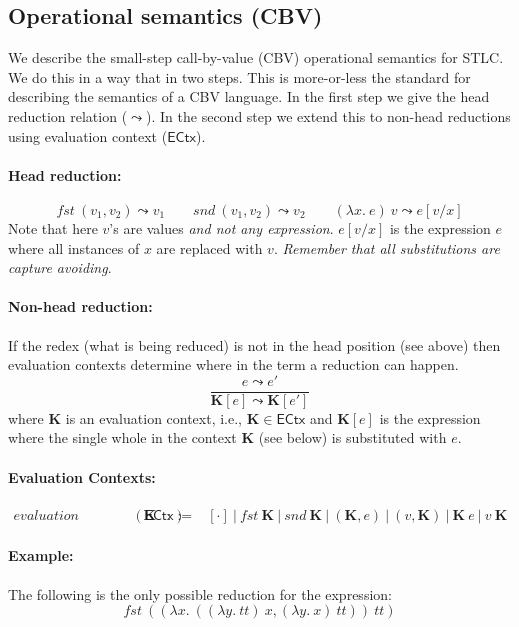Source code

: \documentclass{article}
\newcommand{\gor}{~|~}
\newcommand{\fst}{\mathit{fst}}
\newcommand{\snd}{\mathit{snd}}
\newcommand{\TT}{\mathit{tt}}
\newcommand{\ECTX}{\mathsf{ECtx}}
\newcommand{\ectx}{\mathbf{K}}
\begin{document}
\subsection{Operational semantics (CBV)}
We describe the small-step call-by-value (CBV) operational semantics for STLC. We do this in a way that in two steps. This is  more-or-less the standard for describing the semantics of a CBV language.
In the first step we give the head reduction relation ($\leadsto$).
In the second step we extend this to non-head reductions using
evaluation context ($\ECTX$).

\paragraph{Head reduction:}
\[
\fst~(v_1, v_2) \leadsto v_1 \hspace{2em}
\snd~(v_1, v_2) \leadsto v_2 \hspace{2em}
(\lambda x.~e)~v \leadsto e[v/x]
\]
Note that here $v$'s are values \emph{and not any expression}.
$e[v/x]$ is the expression $e$ where all instances of $x$ are
replaced with $v$. \emph{Remember that all substitutions are capture avoiding}.
\paragraph{Non-head reduction:} If the redex (what is being reduced) is not in the head position (see above) then evaluation contexts determine where in the term a reduction can happen.
\[
\frac{e \leadsto e'}{\ectx[e] \leadsto \ectx[e']}
\]
where $\ectx$ is an evaluation context, i.e., $\ectx \in \ECTX$
and $\ectx[e]$ is the expression where the single whole in the context $\ectx$ (see below) is substituted with $e$.

\paragraph{Evaluation Contexts:}
\[
\begin{array}{llll}
\textit{evaluation contexts}(\ECTX) &\ectx &::=& [\cdot]
\gor \fst~\ectx \gor \snd~\ectx \gor (\ectx, e) \gor (v, \ectx)
\gor \ectx~e \gor v~\ectx
\end{array}
\]

\paragraph{Example:} The following is the only possible reduction
for the expression:
\[
\fst~((\lambda x.~((\lambda y.~ \TT)~x, (\lambda y.~ x)~\TT))~\TT)
\]
\end{document}
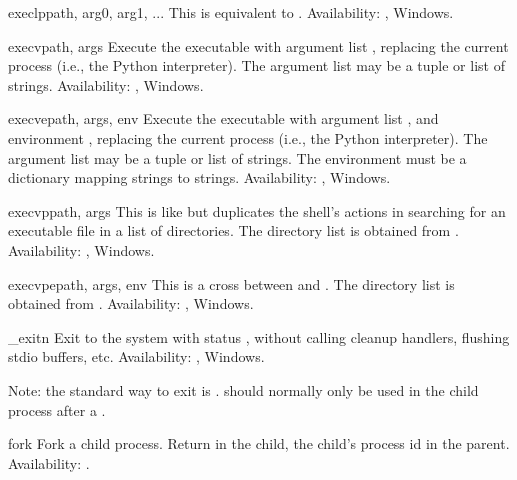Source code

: \begin{funcdesc}{execlp}{path, arg0, arg1, ...}
This is equivalent to
.
Availability: \UNIX{}, Windows.
\end{funcdesc}

\begin{funcdesc}{execv}{path, args}
Execute the executable  with argument list ,
replacing the current process (i.e., the Python interpreter).
The argument list may be a tuple or list of strings.
Availability: \UNIX{}, Windows.
\end{funcdesc}

\begin{funcdesc}{execve}{path, args, env}
Execute the executable  with argument list ,
and environment ,
replacing the current process (i.e., the Python interpreter).
The argument list may be a tuple or list of strings.
The environment must be a dictionary mapping strings to strings.
Availability: \UNIX{}, Windows.
\end{funcdesc}

\begin{funcdesc}{execvp}{path, args}
This is like  but duplicates
the shell's actions in searching for an executable file in a list of
directories.  The directory list is obtained from
.
Availability: \UNIX{}, Windows.
\end{funcdesc}

\begin{funcdesc}{execvpe}{path, args, env}
This is a cross between  and .
The directory list is obtained from .
Availability: \UNIX{}, Windows.
\end{funcdesc}

\begin{funcdesc}{_exit}{n}
Exit to the system with status , without calling cleanup
handlers, flushing stdio buffers, etc.
Availability: \UNIX{}, Windows.

Note: the standard way to exit is .
 should normally only be used in the child process
after a .
\end{funcdesc}

\begin{funcdesc}{fork}{}
Fork a child process.  Return  in the child, the child's
process id in the parent.
Availability: \UNIX{}.
\end{funcdesc}

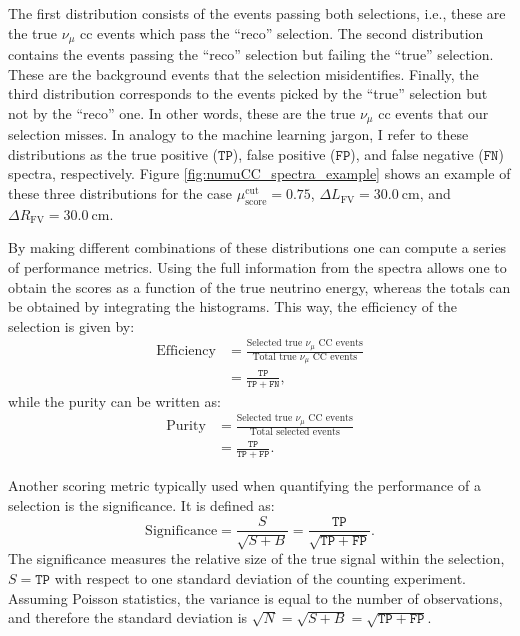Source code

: The first distribution consists of the events passing both selections, i.e., these are the true $\nu_{\mu}$ \gls{cc} events which pass the ``reco'' selection. The second distribution contains the events passing the ``reco'' selection but failing the ``true'' selection. These are the background events that the selection misidentifies. Finally, the third distribution corresponds to the events picked by the ``true'' selection but not by the ``reco'' one. In other words, these are the true $\nu_{\mu}$ \gls{cc} events that our selection misses. In analogy to the machine learning jargon, I refer to these distributions as the true positive ($\mathtt{TP}$), false positive ($\mathtt{FP}$), and false negative ($\mathtt{FN}$) spectra, respectively. Figure \ref{fig:numuCC_spectra_example} shows an example of these three distributions for the case $\mu_{\mathrm{score}}^{\mathrm{cut}} = 0.75$, $\Delta L_{\mathrm{FV}} = 30.0 ~ \mathrm{cm}$, and $\Delta R_{\mathrm{FV}} = 30.0 ~ \mathrm{cm}$.

By making different combinations of these distributions one can compute a series of performance metrics. Using the full information from the spectra allows one to obtain the scores as a function of the true neutrino energy, whereas the totals can be obtained by integrating the histograms. This way, the efficiency of the selection is given by:
\begin{equation}
    \begin{split}
        \mathrm{Efficiency} &= \frac{\text{Selected true } \nu_{\mu} \text{ CC events}}{\text{Total true } \nu_{\mu} \text{ CC events}}\\
        &= \frac{\mathtt{TP}}{\mathtt{TP}+\mathtt{FN}},
    \end{split}
\end{equation}
while the purity can be written as:
\begin{equation}
    \begin{split}
        \mathrm{Purity} &= \frac{\text{Selected true } \nu_{\mu} \text{ CC events}}{\text{Total selected events}}\\
        &= \frac{\mathtt{TP}}{\mathtt{TP}+\mathtt{FP}}.
    \end{split}
\end{equation}

Another scoring metric typically used when quantifying the performance of a selection is the significance. It is defined as:
\begin{equation}
    \mathrm{Significance} = \frac{S}{\sqrt{S+B}} = \frac{\mathtt{TP}}{\sqrt{\mathtt{TP} + \mathtt{FP}}}.
\end{equation}
The significance measures the relative size of the true signal within the selection, $S=\mathtt{TP}$ with respect to one standard deviation of the counting experiment. Assuming Poisson statistics, the variance is equal to the number of observations, and therefore the standard deviation is $\sqrt{N}=\sqrt{S+B}=\sqrt{\mathtt{TP} + \mathtt{FP}}$.

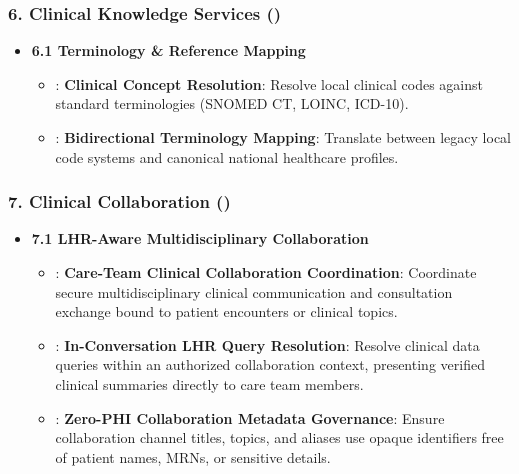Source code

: \subsubsection*{6. Clinical Knowledge Services (\texttt{})}
\label{rad:enabling:637}

\begin{itemize}

\item 
\textbf{6.1 Terminology \& Reference Mapping}


\begin{itemize}

\item 
\texttt{}: \textbf{Clinical Concept Resolution}: Resolve local clinical codes against standard terminologies (SNOMED CT, LOINC, ICD-10).



\item 
\texttt{}: \textbf{Bidirectional Terminology Mapping}: Translate between legacy local code systems and canonical national healthcare profiles.



\end{itemize}


\end{itemize}
\label{rad:enabling:641}
\subsubsection*{7. Clinical Collaboration (\texttt{})}
\label{rad:enabling:642}

\begin{itemize}

\item 
\textbf{7.1 LHR-Aware Multidisciplinary Collaboration}


\begin{itemize}

\item 
\texttt{}: \textbf{Care-Team Clinical Collaboration Coordination}: Coordinate secure multidisciplinary clinical communication and consultation exchange bound to patient encounters or clinical topics.



\item 
\texttt{}: \textbf{In-Conversation LHR Query Resolution}: Resolve clinical data queries within an authorized collaboration context, presenting verified clinical summaries directly to care team members.



\item 
\texttt{}: \textbf{Zero-PHI Collaboration Metadata Governance}: Ensure collaboration channel titles, topics, and aliases use opaque identifiers free of patient names, MRNs, or sensitive details.



\end{itemize}


\end{itemize}
\label{rad:enabling:647}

DIRECTIONS FOR THIS TASK - Check the data for lines with "directory" and give only their number.

OUTPUT OF THE TASK - 2